第82話 蘇るハルト

 胸中に渦巻く感情そのままにスキルの名前を口にしたリリア。その名は【死姉】。口にした途端に、姉力がごっそりと持っていかれる感覚に襲われる。そして姉力の消費に伴って、リリアの右腕がどす黒く染まっていく。剣を邪魔だと思ったリリアはあっさりと投げ捨てる。


「その腕は……」

「これなら殺せる」


 おもむろに突き出されたその腕を、シアは大きく後ろに飛び退くことで避けた。防御や回避はしてこなかったのに、避けたのだ。それだけの脅威をリリアの腕から感じていた。

 そしてそのシアの直感が正しかったことは直後に証明された。リリアがその腕で壁に触れた途端に、その部分が砂のように崩れ去ったのだ。もし直接触れられればどうなるかわからないほどシアはバカではない。


「クハハ……怖いねぇ、その腕。まるで化け物じゃないか」

「化け物……化け物か。お前を殺せるなら、オレは化け物でいいよ」

「怖いなぁ。
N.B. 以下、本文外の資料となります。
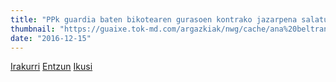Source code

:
 ```yaml
---
title: "PPk guardia baten bikotearen gurasoen kontrako jazarpena salatu du "
thumbnail: "https://guaixe.tok-md.com/argazkiak/nwg/cache/ana%20beltran_parlamentuan_content.JPG"
date: "2016-12-15"
---
```

[Irakurri](https://guaixe.eus/altsasu/1481802692005-ppk-guardia-baten-bikotearen-gurasoen-kontrako-jazarpena-salatu-du)
[Entzun]()
[Ikusi]()

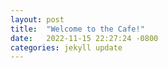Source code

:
```yaml
---
layout: post
title:  "Welcome to the Cafe!"
date:   2022-11-15 22:27:24 -0800
categories: jekyll update
---
```


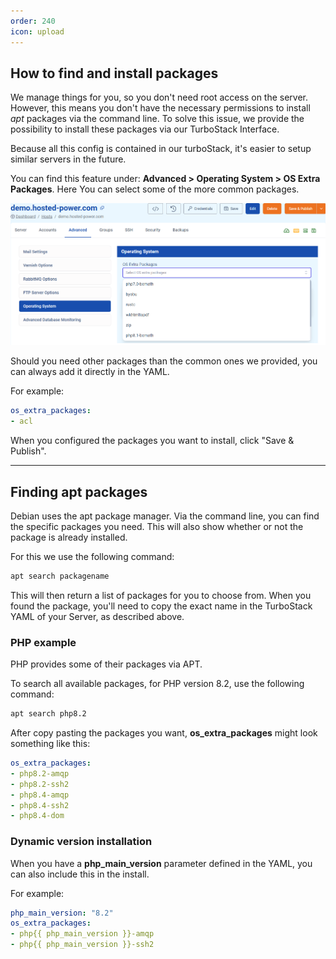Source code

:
 ```yaml
---
order: 240
icon: upload
---
```

## How to find and install packages
We manage things for you, so you don't need root access on the server. However, this means you don't have the necessary permissions to install *apt* packages via the command line. To solve this issue, we provide the possibility to install these packages via our TurboStack Interface.

Because all this config is contained in our turboStack, it's easier to setup similar servers in the future.

You can find this feature under: **Advanced > Operating System > OS Extra Packages**. Here You can select some of the more common packages.

![TurboStack os_extra_packages in GUI](image/packages/advanced_os_extra_packages.png "TurboStack os_extra_packages in GUI")

Should you need other packages than the common ones we provided, you can always add it directly in the YAML.

For example:
```yaml
os_extra_packages:
- acl
```

When you configured the packages you want to install, click "Save & Publish".

---
## Finding apt packages
Debian uses the apt package manager. Via the command line, you can find the specific packages you need. This will also show whether or not the package is already installed.

For this we use the following command:
```bash
apt search packagename
```
This will then return a list of packages for you to choose from. When you found the package, you'll need to copy the exact name in the TurboStack YAML of your Server, as described above.

### PHP example
PHP provides some of their packages via APT.

To search all available packages, for PHP version 8.2, use the following command:
```bash
apt search php8.2
```

After copy pasting the packages you want, **os_extra_packages** might look something like this:
```yaml
os_extra_packages:
- php8.2-amqp
- php8.2-ssh2
- php8.4-amqp
- php8.4-ssh2
- php8.4-dom
```
### Dynamic version installation
When you have a **php_main_version** parameter defined in the YAML, you can also include this in the install.

For example:
```yaml
php_main_version: "8.2"
os_extra_packages:
- php{{ php_main_version }}-amqp
- php{{ php_main_version }}-ssh2
```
でも、それほどの力……いったいどれほどの時間維持できるの?」

「…………」


 リリアの腕の力は確かに脅威だ。しかし、それも触れられればの話。【死姉】を維持することに力を使い過ぎているせいか、リリア動きは先ほどまでよりも緩慢になっている。ならばシアの取る手段は一つだけだ。力が切れるまで距離を保ち続ける。それだけでリリアは勝手にガス欠になって倒れるのだから。


「五分かな、それとも一分かな。長い時間維持するのは難しいはずだよ」


 【死姉】の力はこうして話している間にもずっとリリアの姉力を吸い続けている。シアの言う通り長い時間保たせることはできないだろう。それでもリリアにとっては関係のないことだった。


「近づいてこないなら……近づかせる」

「?」


 リリアがシアに向けて手を伸ばし、ゆっくりとふる。ただそれだけの行動。その行動の意味がわからなかったシアは首を傾げるが、その次の瞬間にリリアが目の前に現れる。


「っ!?」


 確かに離れた位置にいた。動きにも注意を払っていた。リリアがしたのはただ腕を振っただけだ。急な出来事に目を白黒させたシアはしかし、魔物らしい驚異的な反応速度で再び飛び退く。しかし、再びリリアが腕を振ったその瞬間、またも目の前に現れるリリア。


「どうやってそんな速度で移動をっ!」

「移動? 移動してるのはそっちだよ」

「何を言って——」


 その言葉の途中でシアは気付いた。リリアが先ほどまでいた位置からほとんど動いていないということに。動いたのは、シアの方だったのだ。


「そんな、どうやって」

「【死姉】による死は絶対。確実に、容赦なく、全てを殺す力。お前が近づいてこないなら……その間の距離を殺すだけ」


 でたらめだ、と叫びたい気持ちをグッと抑えるシア。それどころではないからだ。現実の脅威としてリリアの力は目の前にある。ならば、それに対処することが最優先なのだ。考えることは後でもできるのだから。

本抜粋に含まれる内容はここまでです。